Top of Given information
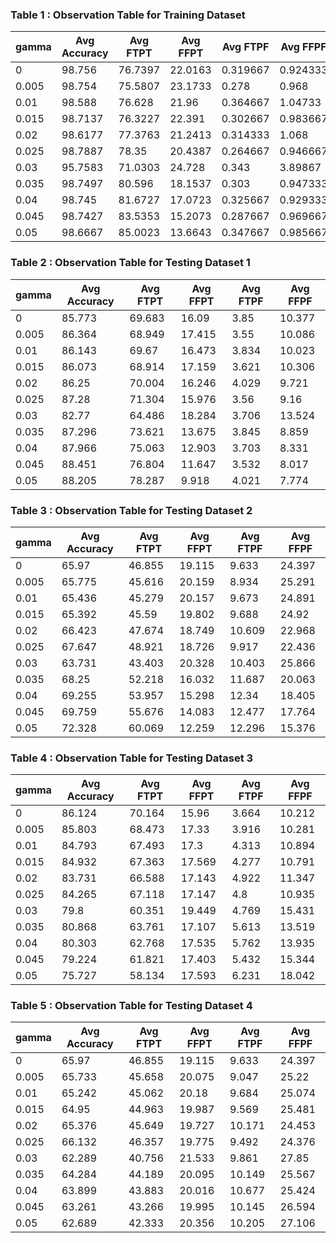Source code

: ### Table 1 : Observation Table for Training Dataset
| gamma | Avg Accuracy | Avg FTPT | Avg FFPT | Avg FTPF | Avg FFPF |
|-------|--------------|----------|----------|----------|--------------|
| 0     | 98.756   | 76.7397  | 22.0163 | 0.319667   | 0.924333 |
| 0.005 | 98.754   | 75.5807 |  23.1733  | 0.278    |  0.968    |    
| 0.01  | 98.588   | 76.628  |  21.96    | 0.364667 |  1.04733  |       
| 0.015 | 98.7137  | 76.3227 |  22.391   | 0.302667 |  0.983667 |     
| 0.02  | 98.6177  | 77.3763 |  21.2413  | 0.314333 |  1.068    |       
| 0.025 | 98.7887  | 78.35   |  20.4387  | 0.264667 |  0.946667 |     
| 0.03  | 95.7583  | 71.0303 |  24.728   | 0.343    |   3.89867 |        
| 0.035 | 98.7497  | 80.596  |  18.1537  | 0.303    |  0.947333 |         
| 0.04  | 98.745   | 81.6727 |  17.0723  | 0.325667 |  0.929333 |           
| 0.045 | 98.7427  | 83.5353 |  15.2073  | 0.287667 |  0.969667 |        
| 0.05  | 98.6667  | 85.0023 |  13.6643  | 0.347667 |  0.985667 | 

### Table 2 : Observation Table for Testing Dataset 1
| gamma | Avg Accuracy | Avg FTPT | Avg FFPT | Avg FTPF | Avg FFPF |
|-------|--------------|----------|----------|----------|--------------|
| 0     | 85.773 |  69.683 |   16.09 |    3.85  | 10.377 | 
| 0.005 | 86.364 |  68.949 |  17.415  |   3.55 |  10.086|       
| 0.01  | 86.143 |   69.67 |  16.473  |  3.834 |  10.023|        
| 0.015 | 86.073 |  68.914 |  17.159  |  3.621 |  10.306|       
| 0.02  | 86.25  | 70.004  | 16.246   | 4.029  |  9.721 |       
| 0.025 | 87.28  | 71.304  | 15.976   |  3.56  |   9.16 |     
| 0.03  | 82.77  | 64.486  | 18.284   | 3.706  | 13.524 |         
| 0.035 | 87.296 |  73.621 |  13.675  |  3.845 |   8.859|           
| 0.04  | 87.966 |  75.063 |  12.903  |  3.703 |   8.331|            
| 0.045 | 88.451 |  76.804 |  11.647  |  3.532 |   8.017|         
| 0.05  | 88.205 |  78.287 |   9.918  |  4.021 |   7.774|

### Table 3 : Observation Table for Testing Dataset 2
| gamma | Avg Accuracy | Avg FTPT | Avg FFPT | Avg FTPF | Avg FFPF |
|-------|--------------|----------|----------|----------|--------------|
| 0     | 65.97  | 46.855  |19.115  | 9.633   | 24.397   | 
| 0.005 | 65.775 |  45.616 |  20.159 |   8.934 |  25.291 |       
| 0.01  | 65.436 |  45.279 |  20.157 |   9.673 |  24.891 |        
| 0.015 | 65.392 |   45.59 |  19.802 |   9.688 |   24.92 |        
| 0.02  | 66.423 |  47.674 |  18.749 |  10.609 |  22.968 |        
| 0.025 | 67.647 |  48.921 |  18.726 |   9.917 |  22.436 |      
| 0.03  | 63.731 |  43.403 |  20.328 |  10.403 |  25.866 |         
| 0.035 | 68.25  | 52.218  | 16.032  | 11.687  | 20.063  |          
| 0.04  | 69.255 |  53.957 |  15.298 |   12.34 |  18.405 |            
| 0.045 | 69.759 |  55.676 |  14.083 |  12.477 |  17.764 |         
| 0.05  | 72.328 |  60.069 |  12.259 |  12.296 |  15.376 |

### Table 4 : Observation Table for Testing Dataset 3
| gamma | Avg Accuracy | Avg FTPT | Avg FFPT | Avg FTPF | Avg FFPF |
|-------|--------------|----------|----------|----------|--------------|
| 0     | 86.124  | 70.164 |   15.96 |   3.664 |  10.212 |  
| 0.005 | 85.803 |  68.473 |   17.33  |  3.916 |  10.281 |       
| 0.01  | 84.793 |  67.493 |   17.3   |  4.313 |  10.894 |        
| 0.015 | 84.932 |  67.363 |  17.569  |  4.277 |  10.791 |        
| 0.02  | 83.731 |  66.588 |  17.143  |  4.922 |  11.347 |        
| 0.025 | 84.265 |  67.118 |  17.147  |   4.8  |  10.935 |     
| 0.03  | 79.8   | 60.351  | 19.449   | 4.769  | 15.431  |         
| 0.035 | 80.868 |  63.761 |  17.107  |  5.613 |  13.519 |          
| 0.04  | 80.303 |  62.768 |  17.535  |  5.762 |  13.935 |             
| 0.045 | 79.224 |  61.821 |  17.403  |  5.432 |  15.344 |          
| 0.05  | 75.727 |  58.134 |  17.593  |  6.231 |  18.042 |

### Table 5 : Observation Table for Testing Dataset 4
| gamma | Avg Accuracy | Avg FTPT | Avg FFPT | Avg FTPF | Avg FFPF |
|-------|--------------|----------|----------|----------|--------------|
| 0     |  65.97  | 46.855  | 19.115  |  9.633  | 24.397 | 
| 0.005 | 65.733 |  45.658 |  20.075 |   9.047 |   25.22 |       
| 0.01  | 65.242 |  45.062 |   20.18 |   9.684 |  25.074 |       
| 0.015 | 64.95  | 44.963  | 19.987  |  9.569  | 25.481  |         
| 0.02  | 65.376 |  45.649 |  19.727 |  10.171 |  24.453 |        
| 0.025 | 66.132 |  46.357 |  19.775 |   9.492 |  24.376 |      
| 0.03  | 62.289 |  40.756 |  21.533 |   9.861 |   27.85 |          
| 0.035 | 64.284 |  44.189 |  20.095 |  10.149 |  25.567 |          
| 0.04  | 63.899 |  43.883 |  20.016 |  10.677 |  25.424 |            
| 0.045 | 63.261 |  43.266 |  19.995 |  10.145 |  26.594 |          
| 0.05  | 62.689 |  42.333 |  20.356 |  10.205 |  27.106 |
Bottom of Given information
| Problem description |
Isolate the lines above that contain the word "Dataset" and copy them.

| Your response |
: ### Table 1 : Observation Table for Training Dataset
### Table 2 : Observation Table for Testing Dataset 1
### Table 3 : Observation Table for Testing Dataset 2
### Table 4 : Observation Table for Testing Dataset 3
### Table 5 : Observation Table for Testing Dataset 4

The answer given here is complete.